The test engineering community is already well-acquainted with the IEEE 1149.1 spec.
The TAP provided access to both the boundary scan interface and the Pentium® processor's Probe Mode instruction and data registers. Probe Mode was included to implement debug tools (e.g., the Intel® In-Target Probe Tool) used to debug the system and software.
The processor's BIST (Built-In Self-Test) could be initiated by issuing the RUNBIST command to the TAP. The signals related to the boundary scan interface include:
TDI (Test Data In). Used to supply data or instructions to the Pentium® processor's TAP in a serial bit stream.
TMS (Test Mode Select). Used to select the mode of the Pentium® processor's TAP controller.
TCK (Test Clock). Used to shift serial information into the TAP on TDI or out of the TAP on TDO.
TRST# (Test Reset). When asserted, forced the TAP controller into the test logic reset state. In this state, all Pentium® inputs and outputs operated normally.
TDO (Test Data Out). Used to output requested data or state out of the processor's TAP under the control of the TCK signal.
Operational Description
Refer to Figure 20-8 on page 483. The Run/Scan signal (R/S#) was an input to the processor. When the debug tool was not installed, the pull-up resistor on the Debugger Installed signal, DBINST#, enabled the open collector driver. This allowed the system board Run/Scan logic to supply the Run/Scan signal to the processor. When the debug tool was installed, DBINST# is grounded, disabling the open collector driver and blocking the system board's Run/Scan logic from supplying the R/S# signal to the processor. Instead, the debug tool controlled the processor's Run/Scan input (R/S#) directly. The debug tool could monitor the state of the system board's Run/Scan signal on its SYSR/S# input.
Figure 20-8. The Test Access Port (TAP)
When the engineer wished to access the processor's TAP controller, the debug tool set the R/S# and BSEN# (Boundary Scan Enable) lines low. Setting the R/S# signal low caused the processor to freeze on the next instruction boundary. The PRDY (Probe Ready) signal was asserted by the processor to inform the debug tool that it had stopped execution. Asserting boundary scan enable (BSEN#) selected the boundary scan mux's “A” set of inputs to be gated to the processor's boundary scan TAP inputs. The tool could then access the processor's TAP controller to access the processor's debug registers and set up one or more breakpoints. In order to prevent the program from accessing the debug registers after they'd been set up by the debug tool, the GD bit would be set in the Debug Command register, DR7.
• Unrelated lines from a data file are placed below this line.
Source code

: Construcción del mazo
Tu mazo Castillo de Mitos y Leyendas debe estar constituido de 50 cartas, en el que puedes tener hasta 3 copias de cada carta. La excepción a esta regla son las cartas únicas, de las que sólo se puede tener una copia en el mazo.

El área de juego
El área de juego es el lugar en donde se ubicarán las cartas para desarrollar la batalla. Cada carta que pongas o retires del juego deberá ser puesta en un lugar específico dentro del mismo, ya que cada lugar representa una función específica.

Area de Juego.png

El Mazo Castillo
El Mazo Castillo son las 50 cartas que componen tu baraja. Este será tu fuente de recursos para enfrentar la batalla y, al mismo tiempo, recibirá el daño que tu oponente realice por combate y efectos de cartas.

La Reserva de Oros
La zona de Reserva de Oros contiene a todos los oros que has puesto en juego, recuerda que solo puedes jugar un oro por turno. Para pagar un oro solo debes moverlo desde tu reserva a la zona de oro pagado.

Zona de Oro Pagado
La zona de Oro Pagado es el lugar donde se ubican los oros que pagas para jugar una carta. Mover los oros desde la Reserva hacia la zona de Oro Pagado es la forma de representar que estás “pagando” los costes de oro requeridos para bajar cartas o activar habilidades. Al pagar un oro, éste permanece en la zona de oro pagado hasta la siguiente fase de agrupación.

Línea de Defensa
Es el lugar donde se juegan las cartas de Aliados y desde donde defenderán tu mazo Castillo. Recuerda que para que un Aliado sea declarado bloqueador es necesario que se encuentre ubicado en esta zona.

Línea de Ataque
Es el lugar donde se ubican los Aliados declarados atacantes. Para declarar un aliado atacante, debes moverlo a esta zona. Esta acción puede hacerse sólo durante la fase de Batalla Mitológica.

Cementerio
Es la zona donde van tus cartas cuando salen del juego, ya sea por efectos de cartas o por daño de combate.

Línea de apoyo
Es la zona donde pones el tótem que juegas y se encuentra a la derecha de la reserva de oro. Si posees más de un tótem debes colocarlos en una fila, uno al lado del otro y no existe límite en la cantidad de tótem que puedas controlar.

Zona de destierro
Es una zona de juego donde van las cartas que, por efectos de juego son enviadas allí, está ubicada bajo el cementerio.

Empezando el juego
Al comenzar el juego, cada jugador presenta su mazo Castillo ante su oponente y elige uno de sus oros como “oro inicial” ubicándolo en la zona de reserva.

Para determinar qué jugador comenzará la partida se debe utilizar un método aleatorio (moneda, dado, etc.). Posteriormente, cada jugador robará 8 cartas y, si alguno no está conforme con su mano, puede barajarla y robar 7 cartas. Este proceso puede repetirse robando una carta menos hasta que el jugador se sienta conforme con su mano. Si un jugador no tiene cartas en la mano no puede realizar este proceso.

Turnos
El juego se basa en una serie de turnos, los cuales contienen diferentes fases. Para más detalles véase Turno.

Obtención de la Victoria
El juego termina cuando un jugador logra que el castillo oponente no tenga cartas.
After the breakpoint(s) was set and the engineer wished to let the processor resume normal operation, the tool deasserted BSEN# and set R/S# high. The high on R/S# removed the processor from boundary scan mode and the deassertion of BSEN# disconnected the tool's boundary scan outputs from the processor and gates the system board's boundary scan signals to the processor's boundary scan inputs.
When in Probe Mode, the debug tool could use the boundary scan interface to access the processor's debug status register, DR6, to ascertain which breakpoint was detected (see the description of the DR6[BD] bit in the next sentence) and then display a visual indication to the engineer. DR6[BD] = 1 when DR7[GD] = 1 and the processor detects an attempt to access one of the debug registers. This protects the debug registers from being altered by the program while they are in use by an ICE or a debug tool. Through the TAP, the engineer could access and display any of the processor's internal registers.
The debug tool could monitor the processor's SMIACT# output to determine when the processor was in System Management Mode (SMM).